Applicant. "Wot—me? Three winners and a second yesterday! Lumme, Guv'nor! Wot do you think?"


THE RECRUITING PROBLEM SOLVED.

The recruiting problem would surely be solved easily if Lord Kitchener would send for Captain Desmond, V.C., and his legions from Lahore. It will be remembered that in a polo tournament at that military station Captain Desmond and his team reached the final after "they had fought their way, inch by inch, through eight-and-twenty matches." (Ch. XVI., Captain Desmond, V.C., by Maud Diver.) If we generously assume that the hero's team played in the only tie in the first round the rest being byes—we arrive at the result that there were 268,435,457 teams or 1,073,741,828 men playing.

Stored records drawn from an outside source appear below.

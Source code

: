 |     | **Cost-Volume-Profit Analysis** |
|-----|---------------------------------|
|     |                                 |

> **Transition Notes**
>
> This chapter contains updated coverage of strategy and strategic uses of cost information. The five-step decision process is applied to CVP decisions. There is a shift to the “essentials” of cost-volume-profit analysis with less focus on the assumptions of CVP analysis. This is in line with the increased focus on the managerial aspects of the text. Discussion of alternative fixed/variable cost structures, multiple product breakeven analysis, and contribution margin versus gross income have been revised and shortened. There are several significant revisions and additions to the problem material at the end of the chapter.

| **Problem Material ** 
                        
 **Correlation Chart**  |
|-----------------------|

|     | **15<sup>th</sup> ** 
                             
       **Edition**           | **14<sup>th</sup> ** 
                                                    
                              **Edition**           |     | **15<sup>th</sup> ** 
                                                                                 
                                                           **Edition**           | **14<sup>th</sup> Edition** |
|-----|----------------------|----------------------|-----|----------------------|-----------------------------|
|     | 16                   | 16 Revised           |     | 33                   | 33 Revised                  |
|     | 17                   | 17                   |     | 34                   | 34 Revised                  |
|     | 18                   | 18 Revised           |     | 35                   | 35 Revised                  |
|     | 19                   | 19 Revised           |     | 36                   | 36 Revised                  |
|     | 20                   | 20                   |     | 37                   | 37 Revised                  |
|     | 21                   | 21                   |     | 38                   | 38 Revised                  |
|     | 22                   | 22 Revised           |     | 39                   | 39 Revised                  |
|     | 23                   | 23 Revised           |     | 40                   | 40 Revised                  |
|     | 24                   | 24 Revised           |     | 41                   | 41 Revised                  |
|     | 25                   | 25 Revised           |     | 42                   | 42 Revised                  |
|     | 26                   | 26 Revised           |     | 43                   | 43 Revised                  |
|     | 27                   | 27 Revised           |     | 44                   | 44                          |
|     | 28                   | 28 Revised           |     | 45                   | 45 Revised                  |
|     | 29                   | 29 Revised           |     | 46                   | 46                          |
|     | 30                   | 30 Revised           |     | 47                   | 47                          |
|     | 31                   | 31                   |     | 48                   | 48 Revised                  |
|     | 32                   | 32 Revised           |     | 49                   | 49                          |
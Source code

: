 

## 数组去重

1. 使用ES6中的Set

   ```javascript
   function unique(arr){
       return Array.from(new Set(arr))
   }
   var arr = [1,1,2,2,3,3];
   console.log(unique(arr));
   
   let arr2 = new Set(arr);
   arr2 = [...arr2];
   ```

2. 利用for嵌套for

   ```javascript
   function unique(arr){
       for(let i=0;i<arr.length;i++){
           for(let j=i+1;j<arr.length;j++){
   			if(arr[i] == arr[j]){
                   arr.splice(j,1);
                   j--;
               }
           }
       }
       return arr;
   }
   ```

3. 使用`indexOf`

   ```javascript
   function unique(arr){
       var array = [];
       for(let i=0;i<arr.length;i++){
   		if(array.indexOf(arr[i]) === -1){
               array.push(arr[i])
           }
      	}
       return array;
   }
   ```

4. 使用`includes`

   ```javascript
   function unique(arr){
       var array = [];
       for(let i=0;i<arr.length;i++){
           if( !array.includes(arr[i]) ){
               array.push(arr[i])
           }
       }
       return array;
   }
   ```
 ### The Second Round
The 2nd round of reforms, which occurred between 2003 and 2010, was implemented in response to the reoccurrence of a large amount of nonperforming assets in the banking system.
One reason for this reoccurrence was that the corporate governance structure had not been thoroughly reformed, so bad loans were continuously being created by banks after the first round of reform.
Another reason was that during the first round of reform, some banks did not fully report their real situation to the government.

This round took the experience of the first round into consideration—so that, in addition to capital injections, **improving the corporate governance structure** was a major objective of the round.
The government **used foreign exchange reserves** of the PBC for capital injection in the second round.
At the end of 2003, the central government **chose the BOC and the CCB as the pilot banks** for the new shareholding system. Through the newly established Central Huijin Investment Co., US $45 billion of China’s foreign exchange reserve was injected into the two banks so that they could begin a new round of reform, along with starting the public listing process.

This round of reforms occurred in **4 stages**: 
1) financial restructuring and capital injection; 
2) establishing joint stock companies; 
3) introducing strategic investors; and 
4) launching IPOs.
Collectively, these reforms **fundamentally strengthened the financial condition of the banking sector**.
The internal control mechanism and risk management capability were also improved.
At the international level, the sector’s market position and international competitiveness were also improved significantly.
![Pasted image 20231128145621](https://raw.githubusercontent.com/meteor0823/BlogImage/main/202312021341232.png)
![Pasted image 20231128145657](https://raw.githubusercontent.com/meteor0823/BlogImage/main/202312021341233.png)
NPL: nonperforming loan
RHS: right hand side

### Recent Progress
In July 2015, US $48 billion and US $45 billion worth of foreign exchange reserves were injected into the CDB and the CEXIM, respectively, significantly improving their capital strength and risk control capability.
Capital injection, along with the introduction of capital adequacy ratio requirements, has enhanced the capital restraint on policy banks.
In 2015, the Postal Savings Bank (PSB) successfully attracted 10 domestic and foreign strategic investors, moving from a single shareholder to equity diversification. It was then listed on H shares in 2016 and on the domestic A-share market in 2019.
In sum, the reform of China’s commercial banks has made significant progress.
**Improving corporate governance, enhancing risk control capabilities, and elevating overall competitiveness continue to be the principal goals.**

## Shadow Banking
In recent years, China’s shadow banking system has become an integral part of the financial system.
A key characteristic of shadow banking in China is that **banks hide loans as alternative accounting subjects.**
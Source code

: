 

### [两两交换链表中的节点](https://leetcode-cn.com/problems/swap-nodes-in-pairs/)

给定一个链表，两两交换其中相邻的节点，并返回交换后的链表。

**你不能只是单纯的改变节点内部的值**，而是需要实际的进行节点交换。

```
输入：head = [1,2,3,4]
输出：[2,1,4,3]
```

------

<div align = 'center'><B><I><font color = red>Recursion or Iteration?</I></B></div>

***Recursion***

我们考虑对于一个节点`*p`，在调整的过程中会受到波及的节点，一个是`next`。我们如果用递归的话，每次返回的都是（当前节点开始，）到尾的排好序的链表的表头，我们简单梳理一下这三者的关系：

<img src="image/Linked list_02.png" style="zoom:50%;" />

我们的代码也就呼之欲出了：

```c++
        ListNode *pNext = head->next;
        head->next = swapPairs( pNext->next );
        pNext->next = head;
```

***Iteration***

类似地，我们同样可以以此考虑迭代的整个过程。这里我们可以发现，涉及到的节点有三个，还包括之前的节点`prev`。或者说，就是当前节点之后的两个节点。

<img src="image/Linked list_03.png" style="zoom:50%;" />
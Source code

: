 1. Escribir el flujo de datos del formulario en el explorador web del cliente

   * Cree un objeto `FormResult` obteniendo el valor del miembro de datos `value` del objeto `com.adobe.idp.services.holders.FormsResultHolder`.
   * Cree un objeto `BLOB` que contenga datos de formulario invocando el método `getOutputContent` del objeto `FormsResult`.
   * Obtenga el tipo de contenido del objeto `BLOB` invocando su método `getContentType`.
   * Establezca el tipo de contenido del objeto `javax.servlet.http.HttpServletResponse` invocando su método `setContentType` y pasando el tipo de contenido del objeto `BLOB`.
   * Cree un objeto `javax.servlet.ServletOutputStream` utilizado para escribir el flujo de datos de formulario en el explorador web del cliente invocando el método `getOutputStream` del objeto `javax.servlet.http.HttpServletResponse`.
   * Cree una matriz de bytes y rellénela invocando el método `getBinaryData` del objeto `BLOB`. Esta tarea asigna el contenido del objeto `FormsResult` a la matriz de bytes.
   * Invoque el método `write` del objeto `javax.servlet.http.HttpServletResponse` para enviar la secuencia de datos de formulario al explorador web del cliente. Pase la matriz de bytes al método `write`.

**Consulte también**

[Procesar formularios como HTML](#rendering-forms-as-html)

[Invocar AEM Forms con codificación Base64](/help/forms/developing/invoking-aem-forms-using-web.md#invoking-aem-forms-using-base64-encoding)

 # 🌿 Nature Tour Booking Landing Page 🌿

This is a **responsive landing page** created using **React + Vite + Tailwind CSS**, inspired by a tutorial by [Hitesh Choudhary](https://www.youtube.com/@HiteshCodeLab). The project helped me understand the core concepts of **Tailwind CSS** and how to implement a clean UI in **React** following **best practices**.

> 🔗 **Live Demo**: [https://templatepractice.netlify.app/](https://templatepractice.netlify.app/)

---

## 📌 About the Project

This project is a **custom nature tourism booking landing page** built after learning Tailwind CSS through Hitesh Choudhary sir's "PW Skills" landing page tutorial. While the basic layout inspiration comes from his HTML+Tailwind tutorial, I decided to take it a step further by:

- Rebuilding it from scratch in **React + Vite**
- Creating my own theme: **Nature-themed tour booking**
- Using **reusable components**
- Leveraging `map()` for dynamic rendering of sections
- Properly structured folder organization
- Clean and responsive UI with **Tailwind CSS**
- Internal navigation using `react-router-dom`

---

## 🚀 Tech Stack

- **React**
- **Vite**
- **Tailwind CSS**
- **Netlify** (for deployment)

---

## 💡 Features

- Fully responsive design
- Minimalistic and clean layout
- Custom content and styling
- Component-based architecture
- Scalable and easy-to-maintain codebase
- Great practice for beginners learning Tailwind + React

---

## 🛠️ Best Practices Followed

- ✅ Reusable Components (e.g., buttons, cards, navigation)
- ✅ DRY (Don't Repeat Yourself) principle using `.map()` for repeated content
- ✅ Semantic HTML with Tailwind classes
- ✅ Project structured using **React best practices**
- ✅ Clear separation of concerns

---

Might not just a small percentage of these, if brought over to France, decide the issue at once in favour of the Allies? Some of the four or five billion ponies might also be utilised for remounts and for transport. Nor should the committee which successfully managed this tournament be lost sight of. They showed a power of organisation which could scarcely fail to be of use now at the War Office.


"Rosa pulled off her hat as she spoke, throwing it carelessly on the bed, and she laughed nosily."—Ottawa Citizen.

This is generally supposed to be an American habit.